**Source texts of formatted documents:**
:::
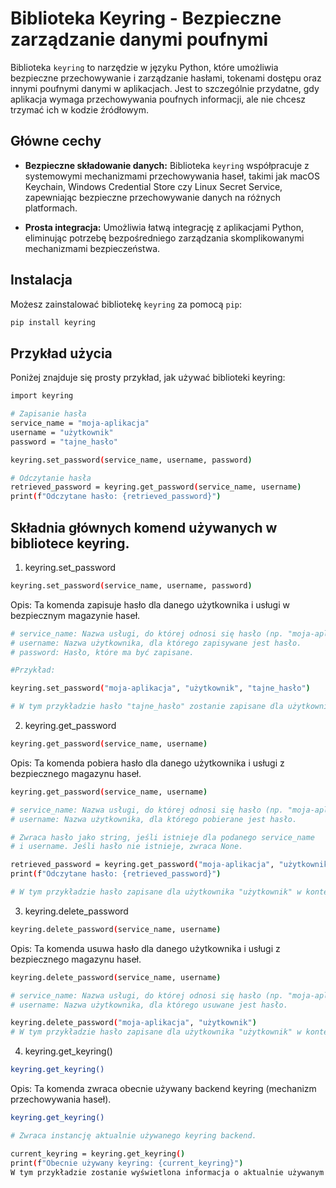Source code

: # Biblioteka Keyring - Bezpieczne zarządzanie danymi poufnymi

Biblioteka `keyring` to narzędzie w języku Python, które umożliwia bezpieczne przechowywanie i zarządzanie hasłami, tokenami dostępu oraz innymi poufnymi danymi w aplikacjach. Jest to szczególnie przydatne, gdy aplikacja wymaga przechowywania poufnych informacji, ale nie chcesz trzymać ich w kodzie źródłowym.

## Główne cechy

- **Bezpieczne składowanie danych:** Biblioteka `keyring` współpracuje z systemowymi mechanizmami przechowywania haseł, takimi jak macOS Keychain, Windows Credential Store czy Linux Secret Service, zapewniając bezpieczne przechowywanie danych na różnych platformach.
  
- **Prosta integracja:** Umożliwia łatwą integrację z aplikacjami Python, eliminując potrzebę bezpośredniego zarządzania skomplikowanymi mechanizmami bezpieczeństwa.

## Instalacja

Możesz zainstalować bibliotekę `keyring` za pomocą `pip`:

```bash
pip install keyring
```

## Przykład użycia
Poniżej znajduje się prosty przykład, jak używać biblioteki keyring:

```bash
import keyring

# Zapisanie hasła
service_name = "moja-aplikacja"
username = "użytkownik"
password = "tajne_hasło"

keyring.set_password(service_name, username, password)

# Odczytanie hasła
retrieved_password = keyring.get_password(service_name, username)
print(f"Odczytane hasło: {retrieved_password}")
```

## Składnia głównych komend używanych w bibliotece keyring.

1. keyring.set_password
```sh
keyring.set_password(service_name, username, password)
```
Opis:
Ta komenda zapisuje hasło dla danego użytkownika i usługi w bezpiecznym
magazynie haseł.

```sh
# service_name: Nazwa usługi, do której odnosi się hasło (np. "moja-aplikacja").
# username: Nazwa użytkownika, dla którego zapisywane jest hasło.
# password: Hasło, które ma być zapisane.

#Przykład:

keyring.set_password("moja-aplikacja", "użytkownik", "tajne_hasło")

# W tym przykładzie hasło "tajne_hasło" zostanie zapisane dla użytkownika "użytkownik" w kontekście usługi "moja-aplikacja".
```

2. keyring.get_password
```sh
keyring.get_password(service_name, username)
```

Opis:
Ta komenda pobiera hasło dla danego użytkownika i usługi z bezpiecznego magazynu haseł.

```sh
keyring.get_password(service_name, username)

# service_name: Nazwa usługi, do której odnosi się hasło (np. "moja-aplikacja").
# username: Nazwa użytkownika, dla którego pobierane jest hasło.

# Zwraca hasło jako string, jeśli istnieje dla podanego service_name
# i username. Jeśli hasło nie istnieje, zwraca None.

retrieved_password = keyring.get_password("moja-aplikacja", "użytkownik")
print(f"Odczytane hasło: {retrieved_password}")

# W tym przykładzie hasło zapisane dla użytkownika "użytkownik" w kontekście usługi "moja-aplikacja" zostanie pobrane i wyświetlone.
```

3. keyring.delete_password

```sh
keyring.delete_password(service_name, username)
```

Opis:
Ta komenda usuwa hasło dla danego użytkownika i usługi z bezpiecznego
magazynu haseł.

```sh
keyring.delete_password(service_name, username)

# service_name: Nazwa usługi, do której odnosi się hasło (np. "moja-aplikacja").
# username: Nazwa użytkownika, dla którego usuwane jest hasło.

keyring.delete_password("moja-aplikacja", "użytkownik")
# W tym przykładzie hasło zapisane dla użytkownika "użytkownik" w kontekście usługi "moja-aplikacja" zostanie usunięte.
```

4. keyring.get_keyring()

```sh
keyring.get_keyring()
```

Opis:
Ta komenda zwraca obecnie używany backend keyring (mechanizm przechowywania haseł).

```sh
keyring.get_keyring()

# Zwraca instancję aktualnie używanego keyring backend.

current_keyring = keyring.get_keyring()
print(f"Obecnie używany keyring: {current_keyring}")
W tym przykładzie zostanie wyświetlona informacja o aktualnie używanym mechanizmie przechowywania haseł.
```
:::
Go through the records above, find each line with the string "przykładzie", and copy it.

**SOLUTION TO THIS TASK:**
# W tym przykładzie hasło "tajne_hasło" zostanie zapisane dla użytkownika "użytkownik" w kontekście usługi "moja-aplikacja".
# W tym przykładzie hasło zapisane dla użytkownika "użytkownik" w kontekście usługi "moja-aplikacja" zostanie pobrane i wyświetlone.
# W tym przykładzie hasło zapisane dla użytkownika "użytkownik" w kontekście usługi "moja-aplikacja" zostanie usunięte.
W tym przykładzie zostanie wyświetlona informacja o aktualnie używanym mechanizmie przechowywania haseł.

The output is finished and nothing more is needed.